Print nothing but the lines below starting at the line that holds "outdated playbooks |" and ending at the line that holds "- Phishing remains", including both, each exactly as written.

━━━━━━━━━━━━━━━━━━━━━━━━━━━━━━

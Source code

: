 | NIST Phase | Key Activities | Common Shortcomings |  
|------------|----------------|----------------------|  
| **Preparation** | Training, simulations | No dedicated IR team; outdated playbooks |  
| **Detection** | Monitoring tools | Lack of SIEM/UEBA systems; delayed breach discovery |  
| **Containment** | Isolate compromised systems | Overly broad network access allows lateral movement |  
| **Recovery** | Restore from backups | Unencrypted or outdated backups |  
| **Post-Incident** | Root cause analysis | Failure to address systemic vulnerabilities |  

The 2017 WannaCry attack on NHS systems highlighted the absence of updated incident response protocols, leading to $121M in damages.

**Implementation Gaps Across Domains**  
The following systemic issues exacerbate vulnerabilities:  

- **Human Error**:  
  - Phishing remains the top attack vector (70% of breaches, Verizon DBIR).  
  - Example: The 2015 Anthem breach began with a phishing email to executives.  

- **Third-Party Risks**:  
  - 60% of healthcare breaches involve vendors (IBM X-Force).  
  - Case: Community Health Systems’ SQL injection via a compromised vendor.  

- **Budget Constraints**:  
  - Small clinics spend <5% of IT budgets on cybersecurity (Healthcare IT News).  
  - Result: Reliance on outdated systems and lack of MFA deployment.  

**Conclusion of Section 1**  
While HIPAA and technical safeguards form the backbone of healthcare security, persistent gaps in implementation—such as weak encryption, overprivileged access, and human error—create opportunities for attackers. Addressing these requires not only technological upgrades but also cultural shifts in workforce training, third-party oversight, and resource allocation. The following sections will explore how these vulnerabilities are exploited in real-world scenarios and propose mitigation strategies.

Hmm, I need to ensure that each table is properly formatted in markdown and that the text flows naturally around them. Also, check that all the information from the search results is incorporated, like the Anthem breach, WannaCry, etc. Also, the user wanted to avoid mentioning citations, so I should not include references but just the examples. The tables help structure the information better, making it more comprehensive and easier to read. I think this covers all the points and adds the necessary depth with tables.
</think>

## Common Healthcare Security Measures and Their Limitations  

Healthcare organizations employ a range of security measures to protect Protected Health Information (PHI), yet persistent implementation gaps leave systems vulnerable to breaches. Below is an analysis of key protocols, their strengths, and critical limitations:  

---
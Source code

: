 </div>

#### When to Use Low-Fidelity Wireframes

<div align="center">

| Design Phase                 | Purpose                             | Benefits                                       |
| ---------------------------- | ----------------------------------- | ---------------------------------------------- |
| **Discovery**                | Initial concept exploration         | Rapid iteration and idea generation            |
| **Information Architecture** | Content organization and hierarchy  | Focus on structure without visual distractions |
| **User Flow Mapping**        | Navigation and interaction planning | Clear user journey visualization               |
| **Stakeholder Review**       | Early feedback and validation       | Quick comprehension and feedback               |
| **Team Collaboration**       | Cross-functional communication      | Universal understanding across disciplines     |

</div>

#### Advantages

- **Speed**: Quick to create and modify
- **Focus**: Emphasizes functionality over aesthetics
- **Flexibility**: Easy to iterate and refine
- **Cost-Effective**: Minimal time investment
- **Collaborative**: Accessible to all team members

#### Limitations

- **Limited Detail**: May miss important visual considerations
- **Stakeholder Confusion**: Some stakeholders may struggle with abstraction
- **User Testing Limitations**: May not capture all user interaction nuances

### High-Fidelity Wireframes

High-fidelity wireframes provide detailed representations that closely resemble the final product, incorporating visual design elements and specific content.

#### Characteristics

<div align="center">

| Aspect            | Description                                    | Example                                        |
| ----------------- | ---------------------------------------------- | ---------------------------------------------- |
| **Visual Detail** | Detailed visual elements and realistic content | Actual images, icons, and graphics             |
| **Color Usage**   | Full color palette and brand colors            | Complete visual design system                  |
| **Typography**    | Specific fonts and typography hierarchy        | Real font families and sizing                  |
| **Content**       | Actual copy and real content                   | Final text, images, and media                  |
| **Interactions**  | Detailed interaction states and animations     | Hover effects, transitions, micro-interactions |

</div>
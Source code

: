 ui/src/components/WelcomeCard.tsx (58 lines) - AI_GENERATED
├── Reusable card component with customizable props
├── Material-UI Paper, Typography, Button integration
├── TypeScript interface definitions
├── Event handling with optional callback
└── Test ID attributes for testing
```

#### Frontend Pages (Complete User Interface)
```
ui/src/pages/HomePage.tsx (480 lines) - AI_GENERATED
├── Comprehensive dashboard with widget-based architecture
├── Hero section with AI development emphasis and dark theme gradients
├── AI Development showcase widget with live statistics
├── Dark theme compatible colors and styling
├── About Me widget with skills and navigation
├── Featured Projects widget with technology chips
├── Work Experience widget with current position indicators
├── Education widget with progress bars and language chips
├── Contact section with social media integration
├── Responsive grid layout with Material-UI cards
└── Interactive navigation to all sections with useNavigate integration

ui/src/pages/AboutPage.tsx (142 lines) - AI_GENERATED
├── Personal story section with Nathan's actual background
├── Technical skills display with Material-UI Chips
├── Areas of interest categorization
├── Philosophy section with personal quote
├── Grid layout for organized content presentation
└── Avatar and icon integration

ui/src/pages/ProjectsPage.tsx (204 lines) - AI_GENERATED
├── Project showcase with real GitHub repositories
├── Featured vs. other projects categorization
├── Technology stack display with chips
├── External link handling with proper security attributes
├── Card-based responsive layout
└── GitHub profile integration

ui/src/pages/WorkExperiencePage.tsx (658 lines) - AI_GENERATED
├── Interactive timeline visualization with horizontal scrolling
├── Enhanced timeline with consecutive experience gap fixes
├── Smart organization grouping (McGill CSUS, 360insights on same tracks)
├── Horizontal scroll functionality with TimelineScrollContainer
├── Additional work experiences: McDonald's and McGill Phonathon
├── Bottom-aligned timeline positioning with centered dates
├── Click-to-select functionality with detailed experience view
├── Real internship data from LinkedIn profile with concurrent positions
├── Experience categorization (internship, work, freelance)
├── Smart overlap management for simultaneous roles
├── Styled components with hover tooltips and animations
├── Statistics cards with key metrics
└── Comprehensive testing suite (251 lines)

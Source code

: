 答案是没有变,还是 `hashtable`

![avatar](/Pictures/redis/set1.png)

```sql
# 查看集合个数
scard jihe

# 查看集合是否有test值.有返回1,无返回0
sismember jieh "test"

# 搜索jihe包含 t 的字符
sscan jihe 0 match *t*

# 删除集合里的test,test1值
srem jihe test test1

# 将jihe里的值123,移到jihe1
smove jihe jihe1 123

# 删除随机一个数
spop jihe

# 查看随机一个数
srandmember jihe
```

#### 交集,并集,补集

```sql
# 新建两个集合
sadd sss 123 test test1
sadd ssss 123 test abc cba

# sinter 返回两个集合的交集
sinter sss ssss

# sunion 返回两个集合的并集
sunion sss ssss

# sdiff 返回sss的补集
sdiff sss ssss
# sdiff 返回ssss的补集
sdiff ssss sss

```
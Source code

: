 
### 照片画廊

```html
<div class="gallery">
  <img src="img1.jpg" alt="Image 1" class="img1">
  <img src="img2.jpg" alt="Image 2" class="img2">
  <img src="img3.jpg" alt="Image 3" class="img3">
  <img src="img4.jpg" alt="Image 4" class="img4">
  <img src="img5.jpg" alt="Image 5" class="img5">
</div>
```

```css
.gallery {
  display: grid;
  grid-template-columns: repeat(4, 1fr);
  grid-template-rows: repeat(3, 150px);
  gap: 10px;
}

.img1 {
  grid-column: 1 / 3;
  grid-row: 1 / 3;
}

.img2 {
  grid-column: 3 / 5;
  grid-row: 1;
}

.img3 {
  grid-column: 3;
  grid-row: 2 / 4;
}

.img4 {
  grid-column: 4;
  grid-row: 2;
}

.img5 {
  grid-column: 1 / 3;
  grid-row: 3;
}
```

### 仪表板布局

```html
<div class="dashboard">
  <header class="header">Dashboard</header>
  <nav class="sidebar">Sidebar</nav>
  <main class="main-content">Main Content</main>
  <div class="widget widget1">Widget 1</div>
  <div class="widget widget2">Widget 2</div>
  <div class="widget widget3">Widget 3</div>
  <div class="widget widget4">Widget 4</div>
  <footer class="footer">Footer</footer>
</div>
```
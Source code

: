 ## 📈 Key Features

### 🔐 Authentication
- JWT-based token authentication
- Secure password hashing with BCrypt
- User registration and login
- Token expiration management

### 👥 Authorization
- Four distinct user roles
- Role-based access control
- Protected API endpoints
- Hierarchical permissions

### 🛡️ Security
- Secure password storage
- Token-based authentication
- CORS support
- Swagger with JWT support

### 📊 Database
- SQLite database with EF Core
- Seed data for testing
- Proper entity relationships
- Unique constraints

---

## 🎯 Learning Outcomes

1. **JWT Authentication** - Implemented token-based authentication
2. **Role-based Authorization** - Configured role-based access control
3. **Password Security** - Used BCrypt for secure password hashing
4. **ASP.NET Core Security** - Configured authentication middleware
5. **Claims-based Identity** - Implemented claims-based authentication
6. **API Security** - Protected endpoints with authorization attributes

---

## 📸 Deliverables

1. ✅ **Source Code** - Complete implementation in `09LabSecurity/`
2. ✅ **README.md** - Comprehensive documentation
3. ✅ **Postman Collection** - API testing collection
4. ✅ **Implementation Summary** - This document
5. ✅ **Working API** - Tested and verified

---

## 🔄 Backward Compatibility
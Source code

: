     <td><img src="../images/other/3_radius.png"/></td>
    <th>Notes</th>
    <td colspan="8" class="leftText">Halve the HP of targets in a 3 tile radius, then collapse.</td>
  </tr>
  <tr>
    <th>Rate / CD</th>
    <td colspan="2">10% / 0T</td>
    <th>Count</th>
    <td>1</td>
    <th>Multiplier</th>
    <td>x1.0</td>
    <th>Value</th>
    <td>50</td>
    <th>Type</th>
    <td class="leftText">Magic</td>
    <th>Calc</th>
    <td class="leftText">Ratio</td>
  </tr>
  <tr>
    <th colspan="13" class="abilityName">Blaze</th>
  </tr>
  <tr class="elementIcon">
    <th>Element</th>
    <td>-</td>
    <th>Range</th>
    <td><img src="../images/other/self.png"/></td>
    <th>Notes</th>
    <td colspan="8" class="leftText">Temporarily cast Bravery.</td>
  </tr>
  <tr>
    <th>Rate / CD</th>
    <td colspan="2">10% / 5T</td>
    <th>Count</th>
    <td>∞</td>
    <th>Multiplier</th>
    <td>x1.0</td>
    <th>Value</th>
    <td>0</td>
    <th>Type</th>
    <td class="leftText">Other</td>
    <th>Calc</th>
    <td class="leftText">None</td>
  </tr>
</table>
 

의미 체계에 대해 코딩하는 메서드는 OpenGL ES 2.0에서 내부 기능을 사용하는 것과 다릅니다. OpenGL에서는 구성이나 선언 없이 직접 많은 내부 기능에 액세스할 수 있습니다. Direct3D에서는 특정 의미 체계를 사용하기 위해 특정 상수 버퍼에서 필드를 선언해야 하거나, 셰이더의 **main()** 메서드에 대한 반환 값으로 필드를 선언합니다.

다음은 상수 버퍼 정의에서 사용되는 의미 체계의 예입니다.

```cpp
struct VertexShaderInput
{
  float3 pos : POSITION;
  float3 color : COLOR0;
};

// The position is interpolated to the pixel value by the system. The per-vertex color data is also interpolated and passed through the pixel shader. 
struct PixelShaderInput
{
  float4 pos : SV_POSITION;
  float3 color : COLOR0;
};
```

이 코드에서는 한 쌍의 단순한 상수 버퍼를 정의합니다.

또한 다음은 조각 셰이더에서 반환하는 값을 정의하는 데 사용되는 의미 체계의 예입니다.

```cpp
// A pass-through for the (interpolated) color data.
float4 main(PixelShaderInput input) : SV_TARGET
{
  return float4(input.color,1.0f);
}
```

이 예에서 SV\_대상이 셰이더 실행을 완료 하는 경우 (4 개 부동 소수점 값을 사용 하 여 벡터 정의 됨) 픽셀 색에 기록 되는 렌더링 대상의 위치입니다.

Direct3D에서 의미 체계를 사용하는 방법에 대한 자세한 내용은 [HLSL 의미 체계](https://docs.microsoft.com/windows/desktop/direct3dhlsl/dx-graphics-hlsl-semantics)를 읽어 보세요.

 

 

━━━━━━━━━━━━━━━━━━━━━━━━━━━━━━

Solution to the exercise =
| **Preparation** | Training, simulations | No dedicated IR team; outdated playbooks |  
| **Detection** | Monitoring tools | Lack of SIEM/UEBA systems; delayed breach discovery |  
| **Containment** | Isolate compromised systems | Overly broad network access allows lateral movement |  
| **Recovery** | Restore from backups | Unencrypted or outdated backups |  
| **Post-Incident** | Root cause analysis | Failure to address systemic vulnerabilities |  

The 2017 WannaCry attack on NHS systems highlighted the absence of updated incident response protocols, leading to $121M in damages.

**Implementation Gaps Across Domains**  
The following systemic issues exacerbate vulnerabilities:  

- **Human Error**:  
  - Phishing remains the top attack vector (70% of breaches, Verizon DBIR).  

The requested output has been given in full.